Keyboard shortcuts

Press or to navigate between chapters

Press S or / to search in the book

Press ? to show this help

Press Esc to hide this help

Database Commands

The beamline gen db beamline-lite command creates complete BeamlineLite databases containing both synthetic data and inferred schemas. This provides a complete local database for testing and development.

Command Syntax

beamline gen db beamline-lite [OPTIONS]

Required Options

Database generation uses the same core configuration as data generation:

Seed Configuration (Required - choose one)

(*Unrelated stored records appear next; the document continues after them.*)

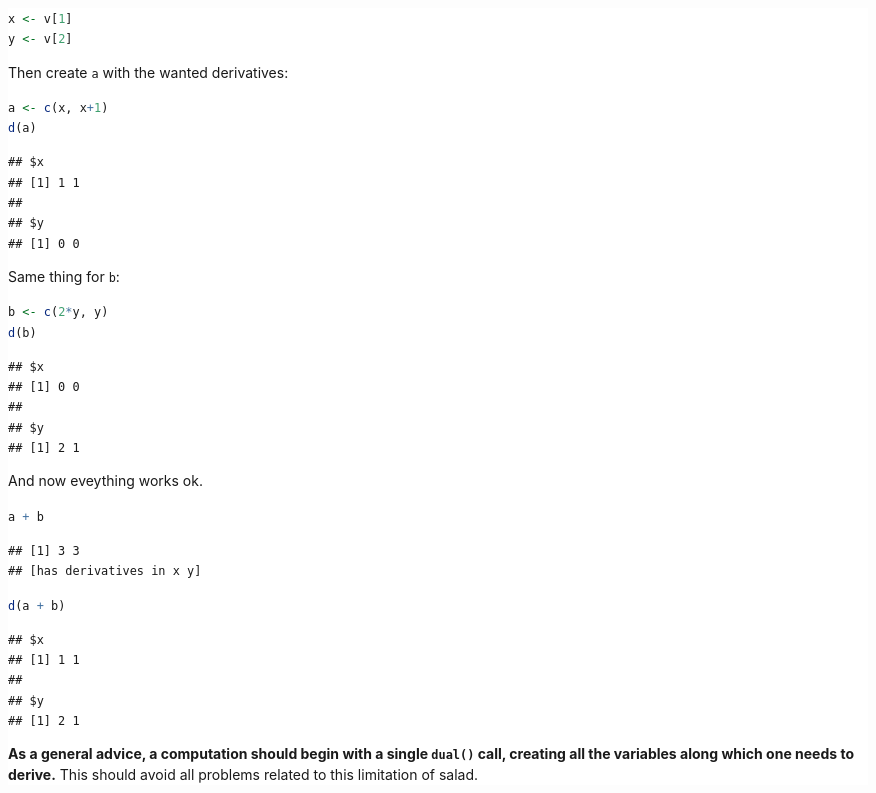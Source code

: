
 ``` r
x <- v[1]
y <- v[2]
```

Then create `a` with the wanted derivatives:

``` r
a <- c(x, x+1)
d(a)
```

```
## $x
## [1] 1 1
## 
## $y
## [1] 0 0
```

Same thing for `b`:

``` r
b <- c(2*y, y)
d(b)
```

```
## $x
## [1] 0 0
## 
## $y
## [1] 2 1
```

And now eveything works ok.

``` r
a + b
```

```
## [1] 3 3
## [has derivatives in x y]
```

``` r
d(a + b)
```

```
## $x
## [1] 1 1
## 
## $y
## [1] 2 1
```

**As a general advice, a computation should begin with a single `dual()` call,
creating all the variables along which one needs to derive.**
This should avoid all problems related to this limitation of salad.
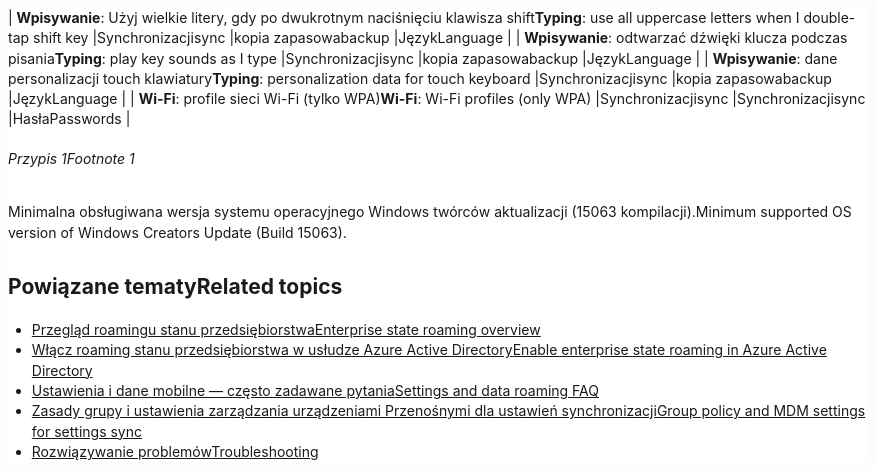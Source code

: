 | <span data-ttu-id="f6c51-555">**Wpisywanie**: Użyj wielkie litery, gdy po dwukrotnym naciśnięciu klawisza shift</span><span class="sxs-lookup"><span data-stu-id="f6c51-555">**Typing**: use all uppercase letters when I double-tap shift key</span></span> |<span data-ttu-id="f6c51-556">Synchronizacji</span><span class="sxs-lookup"><span data-stu-id="f6c51-556">sync</span></span> |<span data-ttu-id="f6c51-557">kopia zapasowa</span><span class="sxs-lookup"><span data-stu-id="f6c51-557">backup</span></span> |<span data-ttu-id="f6c51-558">Język</span><span class="sxs-lookup"><span data-stu-id="f6c51-558">Language</span></span> |
| <span data-ttu-id="f6c51-559">**Wpisywanie**: odtwarzać dźwięki klucza podczas pisania</span><span class="sxs-lookup"><span data-stu-id="f6c51-559">**Typing**: play key sounds as I type</span></span> |<span data-ttu-id="f6c51-560">Synchronizacji</span><span class="sxs-lookup"><span data-stu-id="f6c51-560">sync</span></span> |<span data-ttu-id="f6c51-561">kopia zapasowa</span><span class="sxs-lookup"><span data-stu-id="f6c51-561">backup</span></span> |<span data-ttu-id="f6c51-562">Język</span><span class="sxs-lookup"><span data-stu-id="f6c51-562">Language</span></span> |
| <span data-ttu-id="f6c51-563">**Wpisywanie**: dane personalizacji touch klawiatury</span><span class="sxs-lookup"><span data-stu-id="f6c51-563">**Typing**: personalization data for touch keyboard</span></span> |<span data-ttu-id="f6c51-564">Synchronizacji</span><span class="sxs-lookup"><span data-stu-id="f6c51-564">sync</span></span> |<span data-ttu-id="f6c51-565">kopia zapasowa</span><span class="sxs-lookup"><span data-stu-id="f6c51-565">backup</span></span> |<span data-ttu-id="f6c51-566">Język</span><span class="sxs-lookup"><span data-stu-id="f6c51-566">Language</span></span> |
| <span data-ttu-id="f6c51-567">**Wi-Fi**: profile sieci Wi-Fi (tylko WPA)</span><span class="sxs-lookup"><span data-stu-id="f6c51-567">**Wi-Fi**: Wi-Fi profiles (only WPA)</span></span> |<span data-ttu-id="f6c51-568">Synchronizacji</span><span class="sxs-lookup"><span data-stu-id="f6c51-568">sync</span></span> |<span data-ttu-id="f6c51-569">Synchronizacji</span><span class="sxs-lookup"><span data-stu-id="f6c51-569">sync</span></span> |<span data-ttu-id="f6c51-570">Hasła</span><span class="sxs-lookup"><span data-stu-id="f6c51-570">Passwords</span></span> |

###### <a name="footnote-1"></a><span data-ttu-id="f6c51-571">Przypis 1</span><span class="sxs-lookup"><span data-stu-id="f6c51-571">Footnote 1</span></span>
<span data-ttu-id="f6c51-572">Minimalna obsługiwana wersja systemu operacyjnego Windows twórców aktualizacji (15063 kompilacji).</span><span class="sxs-lookup"><span data-stu-id="f6c51-572">Minimum supported OS version of Windows Creators Update (Build 15063).</span></span> 

## <a name="related-topics"></a><span data-ttu-id="f6c51-573">Powiązane tematy</span><span class="sxs-lookup"><span data-stu-id="f6c51-573">Related topics</span></span>
* [<span data-ttu-id="f6c51-574">Przegląd roamingu stanu przedsiębiorstwa</span><span class="sxs-lookup"><span data-stu-id="f6c51-574">Enterprise state roaming overview</span></span>](active-directory-windows-enterprise-state-roaming-overview.md)
* [<span data-ttu-id="f6c51-575">Włącz roaming stanu przedsiębiorstwa w usłudze Azure Active Directory</span><span class="sxs-lookup"><span data-stu-id="f6c51-575">Enable enterprise state roaming in Azure Active Directory</span></span>](active-directory-windows-enterprise-state-roaming-enable.md)
* [<span data-ttu-id="f6c51-576">Ustawienia i dane mobilne — często zadawane pytania</span><span class="sxs-lookup"><span data-stu-id="f6c51-576">Settings and data roaming FAQ</span></span>](active-directory-windows-enterprise-state-roaming-faqs.md)
* [<span data-ttu-id="f6c51-577">Zasady grupy i ustawienia zarządzania urządzeniami Przenośnymi dla ustawień synchronizacji</span><span class="sxs-lookup"><span data-stu-id="f6c51-577">Group policy and MDM settings for settings sync</span></span>](active-directory-windows-enterprise-state-roaming-group-policy-settings.md)
* [<span data-ttu-id="f6c51-578">Rozwiązywanie problemów</span><span class="sxs-lookup"><span data-stu-id="f6c51-578">Troubleshooting</span></span>](active-directory-windows-enterprise-state-roaming-troubleshooting.md)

--seed-auto                    # Generate random seed automatically
--seed <SEED>                  # Use specific numeric seed for reproducibility

Start Time Configuration (Required - choose one)

--start-auto                   # Generate random start time
--start-epoch-ms <EPOCH_MS>    # Use Unix timestamp in milliseconds
--start-iso <ISO_8601>         # Use ISO 8601 format (e.g., 2024-01-01T00:00:00Z)

Script Configuration (Required - choose one)

--script-path <PATH>           # Path to Ion script file
--script <SCRIPT_DATA>         # Inline Ion script content

Optional Parameters

Sample Count

--sample-count <COUNT>         # Number of samples to generate (default: 10)

Catalog Configuration

--catalog_name <NAME>          # Name of the catalog directory (default: "beamline-catalog")
--catalog_path <PATH>          # Path where catalog will be created (default: ".")
--force                        # Overwrite existing catalog (creates backup first)

Target

--target filesystem            # Create filesystem-based database (default and only option)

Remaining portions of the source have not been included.